In this case, the patient presented with psychosis at the age of 45, which is unusual: psychosis usually presents in the early 20s, and there’s also a small peak around menopause. While psychosis as a manifestation of celiac is rare, it’s important to remember the more (and more common) subtle neuropsychiatric signs of celiac.

Screen Shot 2017-09-20 at 11.27.38 AM.png

NEJM 2016

It’s very hard to avoid gluten- it’s present in tons of food (especially processed food) in subtle ways, and even in certain medications as a binder/filler; this makes adherence with a gluten free diet very difficult.

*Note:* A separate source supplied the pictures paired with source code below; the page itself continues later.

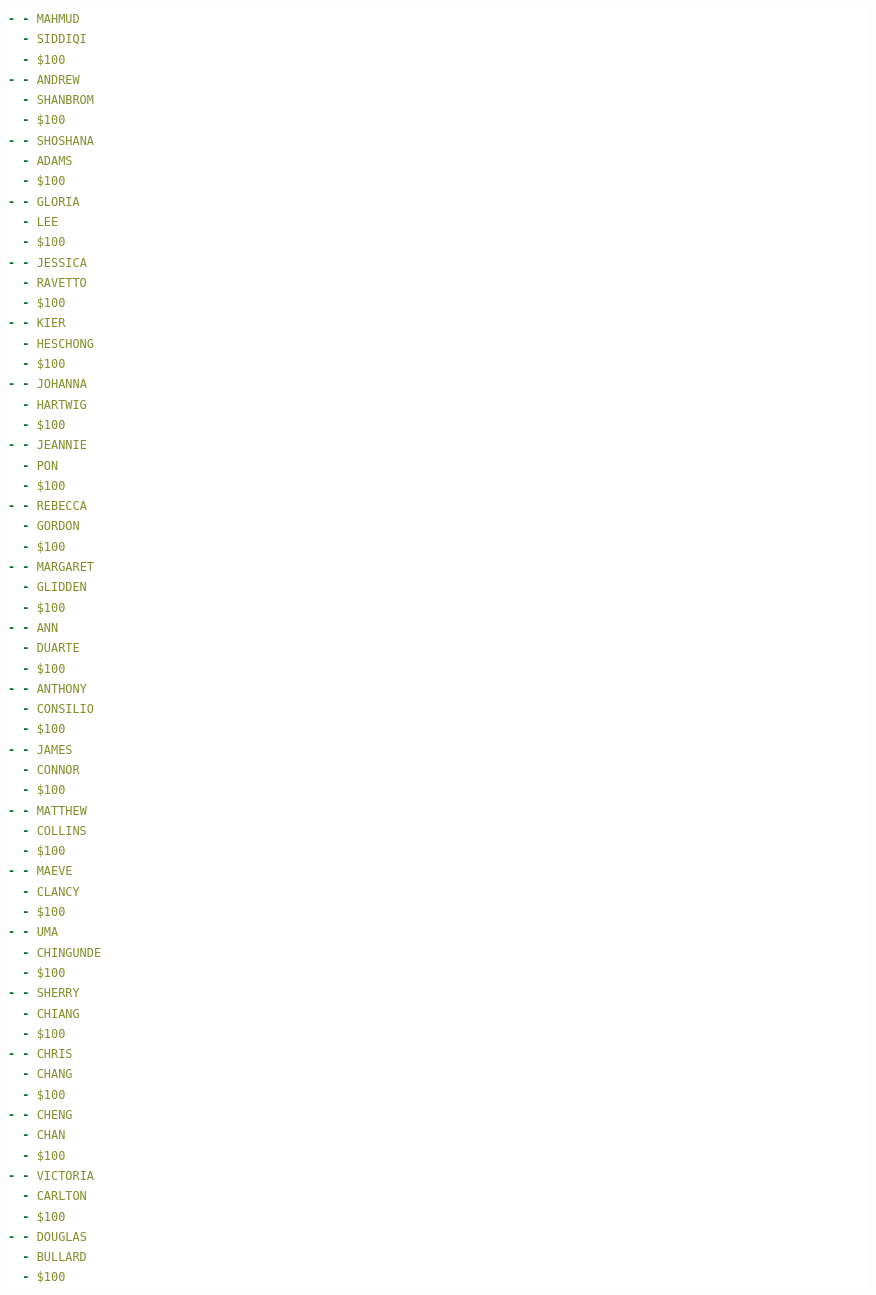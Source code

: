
 ```yaml
- - MAHMUD
  - SIDDIQI
  - $100
- - ANDREW
  - SHANBROM
  - $100
- - SHOSHANA
  - ADAMS
  - $100
- - GLORIA
  - LEE
  - $100
- - JESSICA
  - RAVETTO
  - $100
- - KIER
  - HESCHONG
  - $100
- - JOHANNA
  - HARTWIG
  - $100
- - JEANNIE
  - PON
  - $100
- - REBECCA
  - GORDON
  - $100
- - MARGARET
  - GLIDDEN
  - $100
- - ANN
  - DUARTE
  - $100
- - ANTHONY
  - CONSILIO
  - $100
- - JAMES
  - CONNOR
  - $100
- - MATTHEW
  - COLLINS
  - $100
- - MAEVE
  - CLANCY
  - $100
- - UMA
  - CHINGUNDE
  - $100
- - SHERRY
  - CHIANG
  - $100
- - CHRIS
  - CHANG
  - $100
- - CHENG
  - CHAN
  - $100
- - VICTORIA
  - CARLTON
  - $100
- - DOUGLAS
  - BULLARD
  - $100
```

  1. Jackson J et al. Neurologic and psychiatric manifestations of celiac disease and gluten sensitivity. Psychiatr Q. 2012.
  2. Kabbani et al. Celiac Disease or Non-Celiac Gluten Sensitivity? An Approach to Clinical Differential Diagnosis. Am J Gastroenterology 2014.
  3. Celiac disease. NEJM.

9/20 HUP Report: Cystic Lung Disease, Pneumothorax ex-vacuo

Today at report we were joined by radiology to review some cases with interesting imaging. Here are some clinical pearls we discussed related to a couple of the cases:


Cystic Lung Disease

True cystic lung disease is rare! Other pathologic processes that may resemble cystic lung disease on imaging include:

  • emphysema, particularly bullous disease
  • cavitary lesions
  • honeycombing
  • bronchiectasis
  • pneumatocele

Below are some key identifying characteristics of four relatively more common cystic lung diseases:

  • Lymphangioleiomyomatosis (LAM)
    • seen almost exclusively in females; there have been case reports in males with tuberous sclerosis complex (TSC)
    • symptom onset usually age 20s-30s
    • can be associated with TSC; signs/symptoms include cutaneous angiofibromas, intellectual disability, seizures, ash-leaf spots, and shagreen patches
    • angioleiomyomas are also commonly found in kidneys
    • may be associated with chylous effusions (pleural effusion with most cystic lung diseases is rare)
    • radiology findings include diffuse homogenous cysts
  • Pulmonary Langerhan’s Cell Histiocytosis (LCH)
    • slight female predominance, symptom onset usually age 20s-40s
    • seen almost exclusively in current or former smokers
    • extrapulmonary manifestations are present in approximately 20% and include DI and cystic bone lesions
    • radiology findings progress from nodules to uneven and bizarrely shaped cysts with sparing of the costophrenic angles
  • Birt-Hogg-Dube Syndrome
    • autosomal dominant inheritance, symptom onset usually age 30s-40s
    • cutaneous fibrofolliculomas, common in midface
    • associated with renal neoplasms
    • radiology findings include lentiform/elliptical cysts especially basilar and abutting the mediastinum and pleura
  • Lymphoid Interstitial Pneumonia (LIP)
    • associated with auto-immune diseases or immunodeficiency; most strongly associated with Sjogren’s disease (present in 25-50%)
    • radiology findings include few thin-walled cysts in areas of ground glass opacity, may have internal septae or nodules


Pneumothorax Ex-Vacuo

A pneumo ex-vacuo is a air between the parietal and visceral pleura that is present when a lung cannot expand to fill this space following thoracentesis. This may happen for one of two reasons:

  • Lung entrapment: the lung cannot expand due to active disease that restricts the intrinsic elastic recoil of the lung or visceral pleura. This can occur due to malignancy, infection, or inflammatory processes.
  • Trapped lung: the visceral pleura can develop collagenous or fibrous rind (scar) from a remote or chronic inflammatory process that “traps” the lung and prevents it from expanding. This can occur due to history of inflammatory insult to the pleural such as infection, hemothorax, thoracic surgery or can result from chronic pleural effusion.